__Task to carry out__. Using the listing below, retype exactly the lines starting at the one with "## 🛡️ MEDIDAS DE SEGURIDAD APLICADAS" and ending at the one with "1. **Acceder al", and include both.

--------------------------------

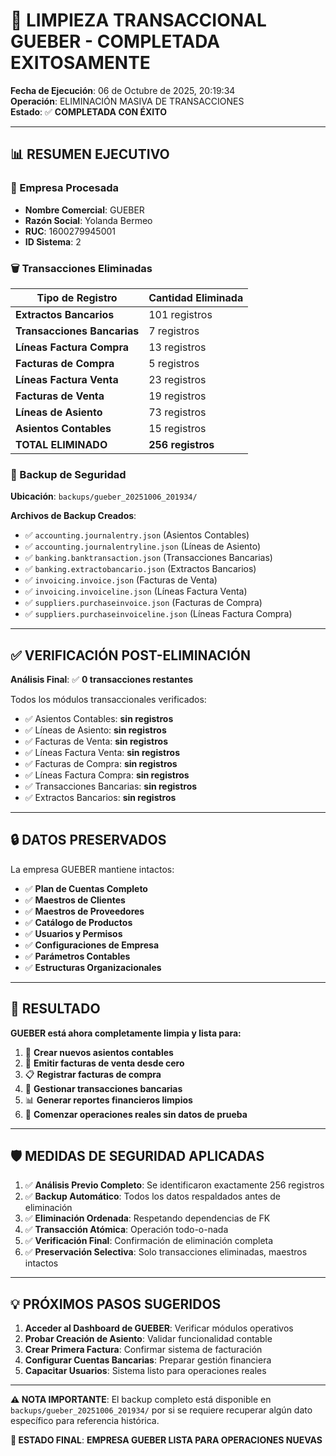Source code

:# 🎉 LIMPIEZA TRANSACCIONAL GUEBER - COMPLETADA EXITOSAMENTE

**Fecha de Ejecución**: 06 de Octubre de 2025, 20:19:34  
**Operación**: ELIMINACIÓN MASIVA DE TRANSACCIONES  
**Estado**: ✅ **COMPLETADA CON ÉXITO**

---

## 📊 RESUMEN EJECUTIVO

### 🏢 Empresa Procesada
- **Nombre Comercial**: GUEBER  
- **Razón Social**: Yolanda Bermeo
- **RUC**: 1600279945001
- **ID Sistema**: 2

### 🗑️ Transacciones Eliminadas

| Tipo de Registro | Cantidad Eliminada |
|---|---|
| **Extractos Bancarios** | 101 registros |
| **Transacciones Bancarias** | 7 registros |
| **Líneas Factura Compra** | 13 registros |
| **Facturas de Compra** | 5 registros |
| **Líneas Factura Venta** | 23 registros |
| **Facturas de Venta** | 19 registros |
| **Líneas de Asiento** | 73 registros |
| **Asientos Contables** | 15 registros |
| **TOTAL ELIMINADO** | **256 registros** |

### 💾 Backup de Seguridad

**Ubicación**: `backups/gueber_20251006_201934/`

**Archivos de Backup Creados**:
- ✅ `accounting.journalentry.json` (Asientos Contables)
- ✅ `accounting.journalentryline.json` (Líneas de Asiento)
- ✅ `banking.banktransaction.json` (Transacciones Bancarias)
- ✅ `banking.extractobancario.json` (Extractos Bancarios)
- ✅ `invoicing.invoice.json` (Facturas de Venta)
- ✅ `invoicing.invoiceline.json` (Líneas Factura Venta)
- ✅ `suppliers.purchaseinvoice.json` (Facturas de Compra)
- ✅ `suppliers.purchaseinvoiceline.json` (Líneas Factura Compra)

---

## ✅ VERIFICACIÓN POST-ELIMINACIÓN

**Análisis Final**: ✅ **0 transacciones restantes**

Todos los módulos transaccionales verificados:
- ✅ Asientos Contables: **sin registros**
- ✅ Líneas de Asiento: **sin registros**
- ✅ Facturas de Venta: **sin registros**  
- ✅ Líneas Factura Venta: **sin registros**
- ✅ Facturas de Compra: **sin registros**
- ✅ Líneas Factura Compra: **sin registros**
- ✅ Transacciones Bancarias: **sin registros**
- ✅ Extractos Bancarios: **sin registros**

---

## 🔒 DATOS PRESERVADOS

La empresa GUEBER mantiene intactos:
- ✅ **Plan de Cuentas Completo**
- ✅ **Maestros de Clientes** 
- ✅ **Maestros de Proveedores**
- ✅ **Catálogo de Productos**
- ✅ **Usuarios y Permisos**
- ✅ **Configuraciones de Empresa**
- ✅ **Parámetros Contables**
- ✅ **Estructuras Organizacionales**

---

## 🎯 RESULTADO

**GUEBER está ahora completamente limpia y lista para:**

1. 📝 **Crear nuevos asientos contables**
2. 🧾 **Emitir facturas de venta desde cero**
3. 📋 **Registrar facturas de compra**  
4. 🏦 **Gestionar transacciones bancarias**
5. 📊 **Generar reportes financieros limpios**
6. 🔄 **Comenzar operaciones reales sin datos de prueba**

---

## 🛡️ MEDIDAS DE SEGURIDAD APLICADAS

1. ✅ **Análisis Previo Completo**: Se identificaron exactamente 256 registros
2. ✅ **Backup Automático**: Todos los datos respaldados antes de eliminación  
3. ✅ **Eliminación Ordenada**: Respetando dependencias de FK
4. ✅ **Transacción Atómica**: Operación todo-o-nada
5. ✅ **Verificación Final**: Confirmación de eliminación completa
6. ✅ **Preservación Selectiva**: Solo transacciones eliminadas, maestros intactos

---

## 💡 PRÓXIMOS PASOS SUGERIDOS

1. **Acceder al Dashboard de GUEBER**: Verificar módulos operativos
2. **Probar Creación de Asiento**: Validar funcionalidad contable
3. **Crear Primera Factura**: Confirmar sistema de facturación
4. **Configurar Cuentas Bancarias**: Preparar gestión financiera
5. **Capacitar Usuarios**: Sistema listo para operaciones reales

---

**⚠️ NOTA IMPORTANTE**: 
El backup completo está disponible en `backups/gueber_20251006_201934/` por si se requiere recuperar algún dato específico para referencia histórica.

**🎉 ESTADO FINAL**: **EMPRESA GUEBER LISTA PARA OPERACIONES NUEVAS**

--------------------------------

__Solution for this task__.
## 🛡️ MEDIDAS DE SEGURIDAD APLICADAS

1. ✅ **Análisis Previo Completo**: Se identificaron exactamente 256 registros
2. ✅ **Backup Automático**: Todos los datos respaldados antes de eliminación  
3. ✅ **Eliminación Ordenada**: Respetando dependencias de FK
4. ✅ **Transacción Atómica**: Operación todo-o-nada
5. ✅ **Verificación Final**: Confirmación de eliminación completa
6. ✅ **Preservación Selectiva**: Solo transacciones eliminadas, maestros intactos

---

## 💡 PRÓXIMOS PASOS SUGERIDOS

1. **Acceder al Dashboard de GUEBER**: Verificar módulos operativos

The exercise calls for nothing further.